It turns out that the British prog rock band Jethro Tull and the 18th-century agriculturalist Jethro Tull have more in common than just a name.
Ian Anderson, the group’s longtime frontman, says he didn’t know much about Tull when his band was formed (the name was actually suggested by a booking agent in the late ’60s). And while those similarities are relatively minor, there are quite a few of them.
For instance, Tull had musical ambitions when he was young, but his parents made him attend law school. The song “Wind-Up,” which closes Jethro Tull’s 1971 album “Aqualung,” begins with the lyrics, “When I was young and they packed me off to school.”
Here’s another: Anderson says Tull suffered from bronchitis as a teenager, which is unintentionally echoed in the band’s signature song, “Aqualung.” And Anderson has frequently explored themes of agriculture and farming in songs like “Farm on the Freeway” and “Heavy Horses,” which obviously lines up with Tull’s work.
“In many cases, it’s a little uncanny,” Anderson said during a recent phone interview. “It seemed like a good opportunity to come up with a theme for a live concert that would embrace the use of modern technology with videos and special guests, make it more of a theatrical event.”
Anderson’s research into the life of Jethro Tull inspired the musician’s current stage show, which he’s bringing to Northern Quest this weekend. The set list features some of the best-known tunes in Jethro Tull’s catalog, but those songs are structured and paced in a way that serves as a musical biography of the real Jethro Tull.
“It’s essentially a best of Jethro Tull show, the mainstream Jethro Tull repertoire that most of our fans will recognize,” Anderson said. “I’m really telling (Tull’s) story through the songs I’ve written over the years.”
Anderson has written a handful of new songs specifically for the live show, many of which serve as transitions in the story. They also touch on 21st-century political, religious and sociological issues, especially GMOs and corporate agribusiness. While much of Jethro Tull’s music was concerned with such socially relevant themes, Anderson is clear that he’s not out to lecture anybody.
“I think the trick is you’ve always got to give them a popular appeal,” Anderson said. “There’s no point in using (songs) to hector an unwilling audience. You’ve got to make it musically entertaining.
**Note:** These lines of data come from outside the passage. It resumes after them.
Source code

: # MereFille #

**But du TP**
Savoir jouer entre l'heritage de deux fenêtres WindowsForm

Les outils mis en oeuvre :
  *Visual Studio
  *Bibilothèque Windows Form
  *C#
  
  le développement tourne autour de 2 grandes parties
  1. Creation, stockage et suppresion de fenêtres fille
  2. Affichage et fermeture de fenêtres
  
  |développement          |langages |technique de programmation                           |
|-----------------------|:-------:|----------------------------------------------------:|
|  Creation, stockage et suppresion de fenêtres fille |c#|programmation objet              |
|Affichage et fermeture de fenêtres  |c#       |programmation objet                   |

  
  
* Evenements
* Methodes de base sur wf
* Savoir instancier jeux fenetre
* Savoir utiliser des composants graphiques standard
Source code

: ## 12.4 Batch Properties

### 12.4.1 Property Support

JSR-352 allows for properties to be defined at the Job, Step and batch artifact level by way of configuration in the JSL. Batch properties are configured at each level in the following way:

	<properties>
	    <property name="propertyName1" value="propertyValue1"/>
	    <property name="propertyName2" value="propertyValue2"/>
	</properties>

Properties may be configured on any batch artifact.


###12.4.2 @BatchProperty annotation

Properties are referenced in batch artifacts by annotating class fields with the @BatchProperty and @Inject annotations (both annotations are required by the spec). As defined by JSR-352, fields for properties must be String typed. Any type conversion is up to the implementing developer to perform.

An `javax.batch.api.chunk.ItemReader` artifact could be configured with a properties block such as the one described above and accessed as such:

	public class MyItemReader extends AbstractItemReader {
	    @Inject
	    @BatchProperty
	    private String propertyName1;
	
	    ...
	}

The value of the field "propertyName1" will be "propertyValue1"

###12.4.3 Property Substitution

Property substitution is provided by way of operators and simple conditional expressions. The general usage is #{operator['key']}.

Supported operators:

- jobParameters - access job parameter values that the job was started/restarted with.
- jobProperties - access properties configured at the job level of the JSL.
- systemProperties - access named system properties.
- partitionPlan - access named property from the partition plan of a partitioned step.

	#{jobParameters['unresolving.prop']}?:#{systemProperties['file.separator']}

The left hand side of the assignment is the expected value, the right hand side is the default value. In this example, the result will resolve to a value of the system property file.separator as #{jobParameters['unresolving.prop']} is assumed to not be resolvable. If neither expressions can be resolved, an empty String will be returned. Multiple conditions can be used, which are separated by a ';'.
If you can’t get people tapping their feet and nodding their heads in time to the music, you’re not going to seduce them into paying attention to the subtlety of lyrics.”
Jethro Tull went through numerous lineup changes over the years, officially calling it quits in 2012. Anderson has a full schedule outside of touring as a solo act: He’s finalizing an album of string quartet arrangements of Jethro Tull songs, and he plans to start work on a new studio album soon.
“It’s nice to keep busy at my age,” he said. “You don’t want to fall off the bicycle, best to keep pedaling. The danger is if you fall off the bicycle you won’t be able to get back on and pedal off into the sunset, which, of course, I’d like to do.”
Anderson’s stage persona remains the same as it was back at Jethro Tull’s creative peak: He bounds about the stage, often with his flute, and tears into the songs with a crazed zeal. Although he’s the only member to remain with Jethro Tull during its entire four-decade career, Anderson says he doesn’t think of the band as his own.
“There have been 26 different members of Jethro Tull over the years, and I think that’s, in a way, part of our strength,” Anderson said. “I tend not to think about Jethro Tull as a band identity, because you can’t encapsulate all 26 members in your head. It’s like this big extended family.
“It’s rather like your favorite football team. The people who are kicking the ball about and whatever they do in American football, which I can never understand, they’re not the same guys who were there 20 years ago. So it’s an ever-changing rotation of talent, and that’s the way I think of Jethro Tull.”